- WHAT THE EXERCISE ASKS -
Leave the images out and write out each entry exactly as shown.

-------- EXERCISE INPUT

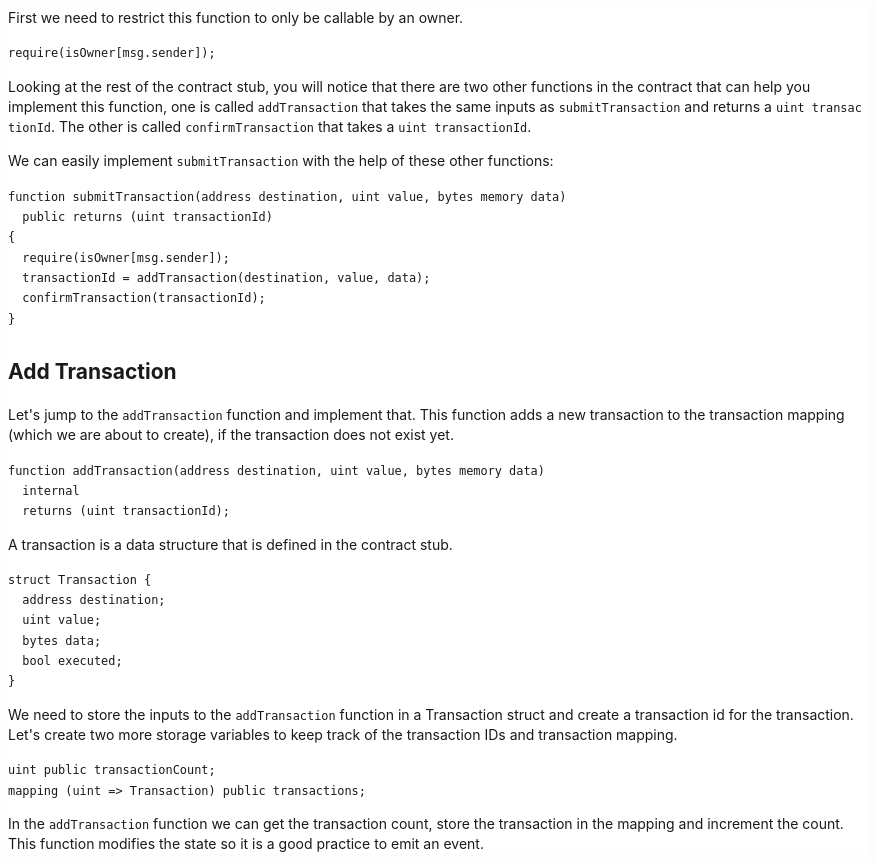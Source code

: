 First we need to restrict this function to only be callable by an owner.

```solidity
require(isOwner[msg.sender]);  
```

Looking at the rest of the contract stub, you will notice that there are two other functions in the contract that can help you implement this function, one is called `addTransaction` that takes the same inputs as `submitTransaction` and returns a `uint transactionId`. The other is called `confirmTransaction` that takes a `uint transactionId`.

We can easily implement `submitTransaction` with the help of these other functions:

```solidity
function submitTransaction(address destination, uint value, bytes memory data)           
  public returns (uint transactionId)       
{          
  require(isOwner[msg.sender]);          
  transactionId = addTransaction(destination, value, data);          
  confirmTransaction(transactionId);      
}  
```

Add Transaction
---------------

Let's jump to the `addTransaction` function and implement that. This function adds a new transaction to the transaction mapping (which we are about to create), if the transaction does not exist yet.

```solidity
function addTransaction(address destination, uint value, bytes memory data) 
  internal 
  returns (uint transactionId);  
```
 
A transaction is a data structure that is defined in the contract stub.

```solidity
struct Transaction {          
  address destination;          
  uint value;          
  bytes data;          
  bool executed;      
}  
```

We need to store the inputs to the `addTransaction` function in a Transaction struct and create a transaction id for the transaction. Let's create two more storage variables to keep track of the transaction IDs and transaction mapping.

```solidity
uint public transactionCount;      
mapping (uint => Transaction) public transactions;  
```

In the `addTransaction` function we can get the transaction count, store the transaction in the mapping and increment the count. This function modifies the state so it is a good practice to emit an event.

----------------

- WORKED SOLUTION -
Source code

: First we need to restrict this function to only be callable by an owner.

```solidity
require(isOwner[msg.sender]);  
```

Looking at the rest of the contract stub, you will notice that there are two other functions in the contract that can help you implement this function, one is called `addTransaction` that takes the same inputs as `submitTransaction` and returns a `uint transactionId`. The other is called `confirmTransaction` that takes a `uint transactionId`.

We can easily implement `submitTransaction` with the help of these other functions:

```solidity
function submitTransaction(address destination, uint value, bytes memory data)           
  public returns (uint transactionId)       
{          
  require(isOwner[msg.sender]);          
  transactionId = addTransaction(destination, value, data);          
  confirmTransaction(transactionId);      
}  
```

Add Transaction
---------------

Let's jump to the `addTransaction` function and implement that. This function adds a new transaction to the transaction mapping (which we are about to create), if the transaction does not exist yet.

```solidity
function addTransaction(address destination, uint value, bytes memory data) 
  internal 
  returns (uint transactionId);  
```
 
A transaction is a data structure that is defined in the contract stub.

```solidity
struct Transaction {          
  address destination;          
  uint value;          
  bytes data;          
  bool executed;      
}  
```

We need to store the inputs to the `addTransaction` function in a Transaction struct and create a transaction id for the transaction. Let's create two more storage variables to keep track of the transaction IDs and transaction mapping.

```solidity
uint public transactionCount;      
mapping (uint => Transaction) public transactions;  
```

In the `addTransaction` function we can get the transaction count, store the transaction in the mapping and increment the count. This function modifies the state so it is a good practice to emit an event.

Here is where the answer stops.